■ **Exercise**
Whenever a line contains "copies", include it in the count; reply with the number of such lines in the data and nothing else.

**** Data to process

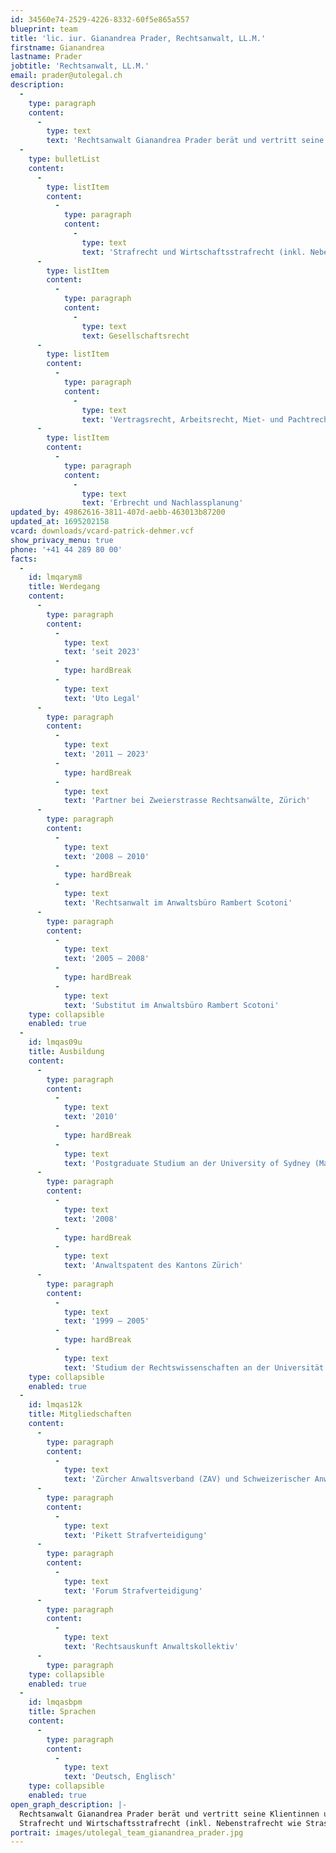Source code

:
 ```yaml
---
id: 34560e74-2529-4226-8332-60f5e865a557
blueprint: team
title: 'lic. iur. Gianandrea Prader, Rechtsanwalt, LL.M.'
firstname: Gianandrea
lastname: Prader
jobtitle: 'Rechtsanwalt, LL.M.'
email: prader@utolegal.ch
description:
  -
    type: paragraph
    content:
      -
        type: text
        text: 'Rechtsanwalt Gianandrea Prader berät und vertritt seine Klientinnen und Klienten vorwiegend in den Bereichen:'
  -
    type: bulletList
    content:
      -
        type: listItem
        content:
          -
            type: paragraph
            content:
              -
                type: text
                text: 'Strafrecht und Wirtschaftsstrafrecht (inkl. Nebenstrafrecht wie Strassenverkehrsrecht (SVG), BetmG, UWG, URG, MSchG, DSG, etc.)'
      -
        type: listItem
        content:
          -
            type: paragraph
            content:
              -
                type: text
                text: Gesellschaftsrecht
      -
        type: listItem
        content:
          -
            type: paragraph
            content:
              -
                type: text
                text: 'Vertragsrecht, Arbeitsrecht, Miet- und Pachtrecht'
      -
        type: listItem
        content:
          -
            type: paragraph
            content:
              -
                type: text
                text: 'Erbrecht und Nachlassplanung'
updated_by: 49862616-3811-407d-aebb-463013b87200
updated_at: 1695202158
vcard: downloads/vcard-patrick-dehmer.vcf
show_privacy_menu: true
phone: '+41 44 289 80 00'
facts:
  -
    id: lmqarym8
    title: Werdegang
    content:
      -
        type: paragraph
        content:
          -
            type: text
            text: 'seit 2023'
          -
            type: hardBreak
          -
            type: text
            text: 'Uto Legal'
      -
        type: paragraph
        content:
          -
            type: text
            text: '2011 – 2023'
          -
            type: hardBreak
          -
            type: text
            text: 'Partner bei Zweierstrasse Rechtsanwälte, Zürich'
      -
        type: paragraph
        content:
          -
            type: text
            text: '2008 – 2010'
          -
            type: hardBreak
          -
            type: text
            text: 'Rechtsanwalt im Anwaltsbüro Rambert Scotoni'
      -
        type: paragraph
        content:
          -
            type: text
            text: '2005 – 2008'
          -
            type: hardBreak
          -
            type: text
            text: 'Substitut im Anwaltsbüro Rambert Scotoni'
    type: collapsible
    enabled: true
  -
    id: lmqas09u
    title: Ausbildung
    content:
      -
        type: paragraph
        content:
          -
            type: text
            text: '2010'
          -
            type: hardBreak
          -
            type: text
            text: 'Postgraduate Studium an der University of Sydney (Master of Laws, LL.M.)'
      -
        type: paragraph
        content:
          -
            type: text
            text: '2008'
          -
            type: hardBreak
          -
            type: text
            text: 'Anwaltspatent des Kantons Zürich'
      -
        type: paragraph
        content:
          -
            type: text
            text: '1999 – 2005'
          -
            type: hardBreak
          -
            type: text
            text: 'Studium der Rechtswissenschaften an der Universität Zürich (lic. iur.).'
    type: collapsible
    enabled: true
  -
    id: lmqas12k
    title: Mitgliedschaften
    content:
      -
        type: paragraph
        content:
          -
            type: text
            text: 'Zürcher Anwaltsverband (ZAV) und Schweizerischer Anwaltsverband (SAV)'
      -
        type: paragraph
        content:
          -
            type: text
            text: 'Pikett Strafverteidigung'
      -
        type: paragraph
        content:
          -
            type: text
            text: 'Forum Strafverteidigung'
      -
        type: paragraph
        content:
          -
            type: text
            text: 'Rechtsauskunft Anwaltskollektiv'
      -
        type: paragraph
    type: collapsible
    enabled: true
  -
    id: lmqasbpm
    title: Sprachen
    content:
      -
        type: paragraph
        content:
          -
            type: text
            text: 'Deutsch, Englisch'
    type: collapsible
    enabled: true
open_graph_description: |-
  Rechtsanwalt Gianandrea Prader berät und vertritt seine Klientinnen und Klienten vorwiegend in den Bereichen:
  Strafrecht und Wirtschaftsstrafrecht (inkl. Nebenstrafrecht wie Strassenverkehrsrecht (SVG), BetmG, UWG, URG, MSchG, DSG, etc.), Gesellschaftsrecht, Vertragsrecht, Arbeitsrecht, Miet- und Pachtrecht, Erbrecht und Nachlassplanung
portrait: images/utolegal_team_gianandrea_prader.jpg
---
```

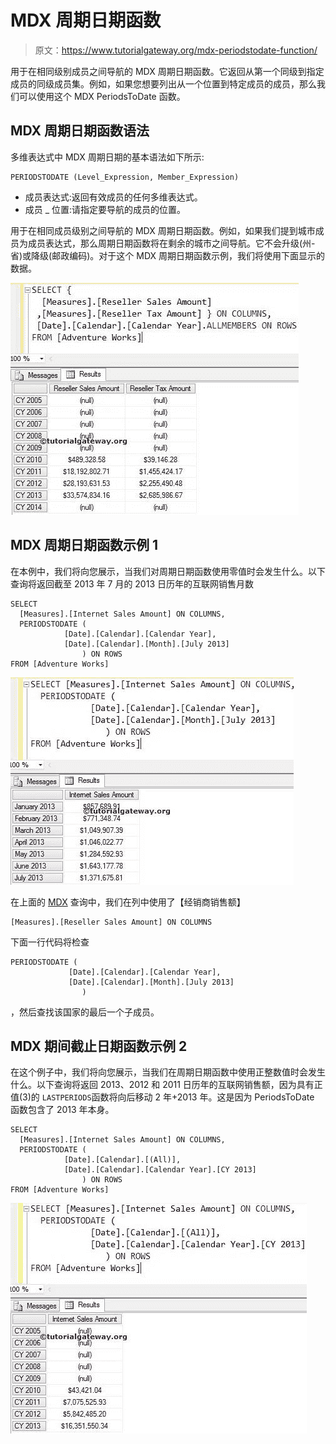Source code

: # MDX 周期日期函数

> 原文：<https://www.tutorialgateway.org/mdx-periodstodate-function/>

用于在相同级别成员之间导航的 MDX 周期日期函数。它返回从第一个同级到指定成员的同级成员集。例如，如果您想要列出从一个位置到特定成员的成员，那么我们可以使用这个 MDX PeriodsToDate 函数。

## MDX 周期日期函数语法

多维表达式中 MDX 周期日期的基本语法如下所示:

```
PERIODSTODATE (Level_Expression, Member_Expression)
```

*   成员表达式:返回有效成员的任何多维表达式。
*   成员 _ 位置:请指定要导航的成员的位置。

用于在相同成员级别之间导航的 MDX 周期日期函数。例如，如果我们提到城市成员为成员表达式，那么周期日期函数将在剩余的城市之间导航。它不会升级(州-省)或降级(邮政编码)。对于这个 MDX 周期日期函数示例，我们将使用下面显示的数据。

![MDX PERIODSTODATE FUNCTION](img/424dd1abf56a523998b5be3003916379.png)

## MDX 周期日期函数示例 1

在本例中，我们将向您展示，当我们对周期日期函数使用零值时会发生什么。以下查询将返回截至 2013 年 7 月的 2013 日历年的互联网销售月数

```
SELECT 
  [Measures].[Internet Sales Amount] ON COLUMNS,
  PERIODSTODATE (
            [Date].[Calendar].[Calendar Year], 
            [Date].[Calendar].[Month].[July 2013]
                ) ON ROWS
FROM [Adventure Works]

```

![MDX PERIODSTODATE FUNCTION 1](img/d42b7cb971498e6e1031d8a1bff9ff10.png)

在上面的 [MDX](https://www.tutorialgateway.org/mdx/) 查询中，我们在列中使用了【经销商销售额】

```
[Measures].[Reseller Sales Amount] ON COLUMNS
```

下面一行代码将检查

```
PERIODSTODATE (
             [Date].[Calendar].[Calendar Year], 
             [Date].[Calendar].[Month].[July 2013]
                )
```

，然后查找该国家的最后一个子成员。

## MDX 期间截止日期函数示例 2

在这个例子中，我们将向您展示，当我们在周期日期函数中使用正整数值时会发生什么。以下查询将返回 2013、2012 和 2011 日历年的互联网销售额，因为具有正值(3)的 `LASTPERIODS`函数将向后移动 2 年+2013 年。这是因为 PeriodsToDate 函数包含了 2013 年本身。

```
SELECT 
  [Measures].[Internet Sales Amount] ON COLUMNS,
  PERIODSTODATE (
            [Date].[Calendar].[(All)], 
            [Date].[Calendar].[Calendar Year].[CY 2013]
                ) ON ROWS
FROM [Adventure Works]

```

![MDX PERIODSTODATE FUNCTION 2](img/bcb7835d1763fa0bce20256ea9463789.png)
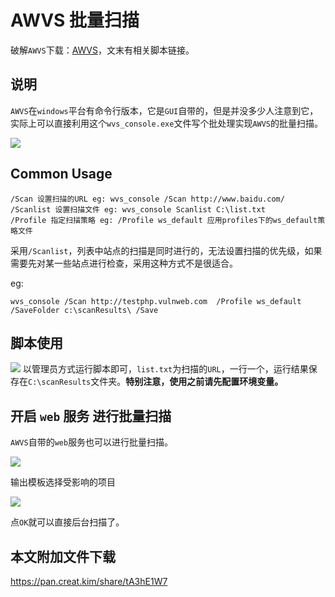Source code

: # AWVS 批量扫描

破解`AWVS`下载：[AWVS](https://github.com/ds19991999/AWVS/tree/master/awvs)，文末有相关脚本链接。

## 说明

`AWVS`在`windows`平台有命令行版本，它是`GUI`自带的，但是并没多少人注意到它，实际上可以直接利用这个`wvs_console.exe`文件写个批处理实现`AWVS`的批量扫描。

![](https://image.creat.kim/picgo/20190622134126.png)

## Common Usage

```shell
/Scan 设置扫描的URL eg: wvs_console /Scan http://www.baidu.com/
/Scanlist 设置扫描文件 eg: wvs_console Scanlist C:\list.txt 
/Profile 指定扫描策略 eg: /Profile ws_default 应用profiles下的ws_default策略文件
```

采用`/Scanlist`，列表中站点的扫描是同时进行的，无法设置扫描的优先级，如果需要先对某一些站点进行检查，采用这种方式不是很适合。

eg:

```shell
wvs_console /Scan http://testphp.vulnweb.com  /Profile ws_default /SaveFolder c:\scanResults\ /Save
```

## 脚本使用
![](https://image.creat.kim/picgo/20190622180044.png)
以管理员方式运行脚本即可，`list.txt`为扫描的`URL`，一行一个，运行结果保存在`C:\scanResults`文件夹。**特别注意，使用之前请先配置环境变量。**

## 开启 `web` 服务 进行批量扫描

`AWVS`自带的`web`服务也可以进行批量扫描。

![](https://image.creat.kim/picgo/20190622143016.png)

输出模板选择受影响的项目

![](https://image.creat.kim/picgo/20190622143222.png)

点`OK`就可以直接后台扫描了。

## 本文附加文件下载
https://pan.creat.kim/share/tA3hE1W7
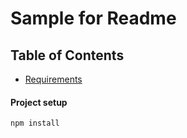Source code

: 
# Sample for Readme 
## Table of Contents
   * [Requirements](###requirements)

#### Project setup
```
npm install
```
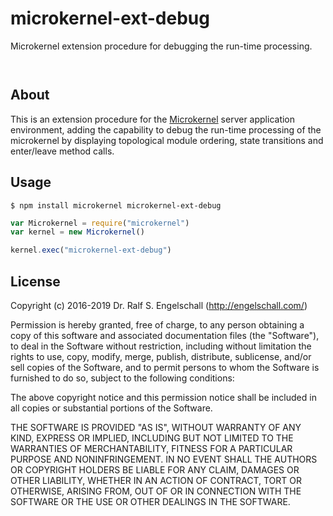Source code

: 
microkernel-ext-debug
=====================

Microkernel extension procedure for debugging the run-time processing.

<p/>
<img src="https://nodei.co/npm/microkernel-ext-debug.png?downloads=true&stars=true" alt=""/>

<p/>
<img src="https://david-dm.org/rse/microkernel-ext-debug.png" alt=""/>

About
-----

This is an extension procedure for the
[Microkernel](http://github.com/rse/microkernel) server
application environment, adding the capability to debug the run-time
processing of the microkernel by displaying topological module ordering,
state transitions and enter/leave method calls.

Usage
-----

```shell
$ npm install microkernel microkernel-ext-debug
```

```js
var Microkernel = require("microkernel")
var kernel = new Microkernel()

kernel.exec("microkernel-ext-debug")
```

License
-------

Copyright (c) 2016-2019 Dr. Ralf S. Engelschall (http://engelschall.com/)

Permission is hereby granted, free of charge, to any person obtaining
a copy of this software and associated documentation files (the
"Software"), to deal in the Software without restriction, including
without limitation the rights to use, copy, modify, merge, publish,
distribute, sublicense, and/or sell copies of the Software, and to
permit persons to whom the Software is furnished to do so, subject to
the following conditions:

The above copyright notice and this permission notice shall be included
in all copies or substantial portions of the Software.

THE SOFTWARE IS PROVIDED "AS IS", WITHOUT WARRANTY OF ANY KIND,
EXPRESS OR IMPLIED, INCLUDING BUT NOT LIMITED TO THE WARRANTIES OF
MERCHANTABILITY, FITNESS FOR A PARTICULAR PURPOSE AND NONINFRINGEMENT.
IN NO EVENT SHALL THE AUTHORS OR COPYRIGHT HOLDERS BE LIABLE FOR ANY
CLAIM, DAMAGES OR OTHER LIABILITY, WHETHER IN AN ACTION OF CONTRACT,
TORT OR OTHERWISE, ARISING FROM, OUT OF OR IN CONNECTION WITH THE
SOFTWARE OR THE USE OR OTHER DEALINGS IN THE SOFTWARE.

********

■ **Answer for this exercise**
2